New EarlyDetect AI Model
In a study published in the journal Journal of Geophysical Research: Machine Learning and Computation, a team of scientists led by the New Jersey Institute of Technology (NJIT) reports that an artificial intelligence model called EarlyDetect can identify warning signals of emerging active regions in the Sun’s acoustic activity and magnetic field. Until now, scientists had been unable to detect such signals. This was reported by Phys.org.
NJIT student researcher Jonas Tirona, the corresponding author of the study, developed the approach together with NJIT computer scientists and solar physicists, as well as colleagues from Princeton University and NASA’s Ames Research Center, using observational data from NASA’s Solar Dynamics Observatory (SDO).
Detecting Hidden Changes on the Sun
Active regions — areas of high magnetic intensity where sunspots form — begin to appear within several hours, while their full formation may take from one to several days.
As magnetic fields rise toward the Sun’s surface, they leave faint traces in acoustic waves that scientists can detect using helioseismology — the science that studies oscillations inside the Sun.
To detect these traces, the EarlyDetect model developed by the team analyzes hourly maps of acoustic power and magnetic-field measurements obtained from NASA’s Solar Dynamics Observatory.

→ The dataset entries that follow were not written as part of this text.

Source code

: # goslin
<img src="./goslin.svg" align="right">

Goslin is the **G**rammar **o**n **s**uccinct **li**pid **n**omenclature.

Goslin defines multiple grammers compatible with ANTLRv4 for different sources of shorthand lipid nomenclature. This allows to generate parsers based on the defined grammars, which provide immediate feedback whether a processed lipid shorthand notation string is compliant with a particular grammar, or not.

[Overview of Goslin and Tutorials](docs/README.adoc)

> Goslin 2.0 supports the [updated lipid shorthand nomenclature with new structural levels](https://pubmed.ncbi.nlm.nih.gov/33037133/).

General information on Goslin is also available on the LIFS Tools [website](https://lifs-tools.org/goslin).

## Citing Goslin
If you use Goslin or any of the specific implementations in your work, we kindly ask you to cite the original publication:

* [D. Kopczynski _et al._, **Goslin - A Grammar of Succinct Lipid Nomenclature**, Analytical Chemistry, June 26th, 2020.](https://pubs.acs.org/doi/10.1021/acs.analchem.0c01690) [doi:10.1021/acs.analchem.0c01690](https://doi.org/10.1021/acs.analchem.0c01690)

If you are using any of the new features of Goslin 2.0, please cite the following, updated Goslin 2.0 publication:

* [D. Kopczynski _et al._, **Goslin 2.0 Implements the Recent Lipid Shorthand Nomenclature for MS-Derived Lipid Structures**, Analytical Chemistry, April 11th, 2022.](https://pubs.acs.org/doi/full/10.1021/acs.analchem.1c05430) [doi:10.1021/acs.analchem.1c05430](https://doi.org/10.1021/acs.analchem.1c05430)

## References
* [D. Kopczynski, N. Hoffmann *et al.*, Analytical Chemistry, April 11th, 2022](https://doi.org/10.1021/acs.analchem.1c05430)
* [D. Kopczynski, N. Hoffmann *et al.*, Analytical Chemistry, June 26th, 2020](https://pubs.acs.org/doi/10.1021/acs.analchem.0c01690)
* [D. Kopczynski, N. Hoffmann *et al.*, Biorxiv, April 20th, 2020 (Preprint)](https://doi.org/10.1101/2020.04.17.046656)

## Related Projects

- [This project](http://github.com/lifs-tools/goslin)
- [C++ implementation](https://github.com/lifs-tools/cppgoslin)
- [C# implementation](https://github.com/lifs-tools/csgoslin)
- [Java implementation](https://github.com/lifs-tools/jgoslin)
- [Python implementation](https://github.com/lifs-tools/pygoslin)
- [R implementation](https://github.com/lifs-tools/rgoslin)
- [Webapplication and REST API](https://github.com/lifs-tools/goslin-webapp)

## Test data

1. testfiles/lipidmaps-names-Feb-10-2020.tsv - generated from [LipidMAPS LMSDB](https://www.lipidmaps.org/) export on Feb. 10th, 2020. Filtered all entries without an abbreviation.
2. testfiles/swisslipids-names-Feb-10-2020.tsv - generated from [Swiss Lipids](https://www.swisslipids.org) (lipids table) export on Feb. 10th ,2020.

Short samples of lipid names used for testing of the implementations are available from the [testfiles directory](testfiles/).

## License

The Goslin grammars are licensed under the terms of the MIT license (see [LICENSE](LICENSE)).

The acoustic maps are based on observations of sound waves recorded every 45 seconds by the Helioseismic and Magnetic Imager (HMI) aboard NASA’s SDO satellite.
“The main challenge is that an active region begins forming below the visible surface of the Sun, where we cannot directly observe the magnetic structure,” said Alexander Kosovichev, Distinguished Professor of Physics at NJIT and co-leader of the project. “Instead, we look for very subtle changes in the magnetic field and in the structure of acoustic waves that continuously travel through the Sun. It is more like detecting a barely noticeable change in rhythm in a very noisy orchestra.”
The Filter Turned Out to Be Harmful
The team’s model uses a Transformer architecture — the same type of artificial intelligence technology that underlies large language models such as ChatGPT. While those systems learn patterns in text, EarlyDetect learns patterns in solar observations to predict future changes in solar activity.
After joining the project last year, Tirona and the team discovered that a filtering method they had been using to help the AI model identify important patterns in the solar data was actually making its predictions worse.
“That surprised us the most,” Kosovichev said. “Initially, we expected it to help isolate useful short-term patterns. Instead, the filter smoothed out exactly the subtle fluctuations that provided the earliest warning. Scientists explain that it is something like a noise-reduction function. Usually it removes loud noise so that the overall trend is easier to see. But the signals the filter removed turned out to be genuinely important in helping the model predict when an active region would appear.”
Model Warning Time and Data on the Emergence of Active Regions on the Sun
After training on observational data from NASA’s SDO/HMI satellite, the researchers tested the EarlyDetect model on active regions that the model had never seen before.
The most effective version of the model detected warning signals on average 9.24 hours before the active regions became visible, outperforming both a standard Transformer model and the previous benchmark approach.
To help other researchers build on this work, the team also released the Solar Active Region Emergence Dataset (SolARED) — a publicly available collection of observations of emerging solar active regions gathered using the SDO satellite — as well as the Solar Active Region (SAR) portal, an interactive web platform for exploring the data. This is the first publicly available dataset on the emergence of active regions on the Sun. It serves as a shared resource for both the machine-learning community and heliophysicists, making it possible to develop and test new forecasting methods.
Need for Further Testing of the AI Model
Although the system looks promising, Tirona noted that EarlyDetect is not yet ready for real-time forecasting. The model was trained on known active-region emergence events and still occasionally produces false alarms or delayed predictions.
A warning about the emergence of an active region is also not a prediction that a flare or coronal mass ejection will occur — many active regions never produce major eruptions. The team notes that the approach still needs to be tested on a much larger number of solar events.
“I hope this project helps broaden awareness of how machine learning can contribute to the development of heliophysics,” Tirona said. “It would be really cool if a model like this could one day help forecast space-weather events. We are not there yet, but this is an exciting step.”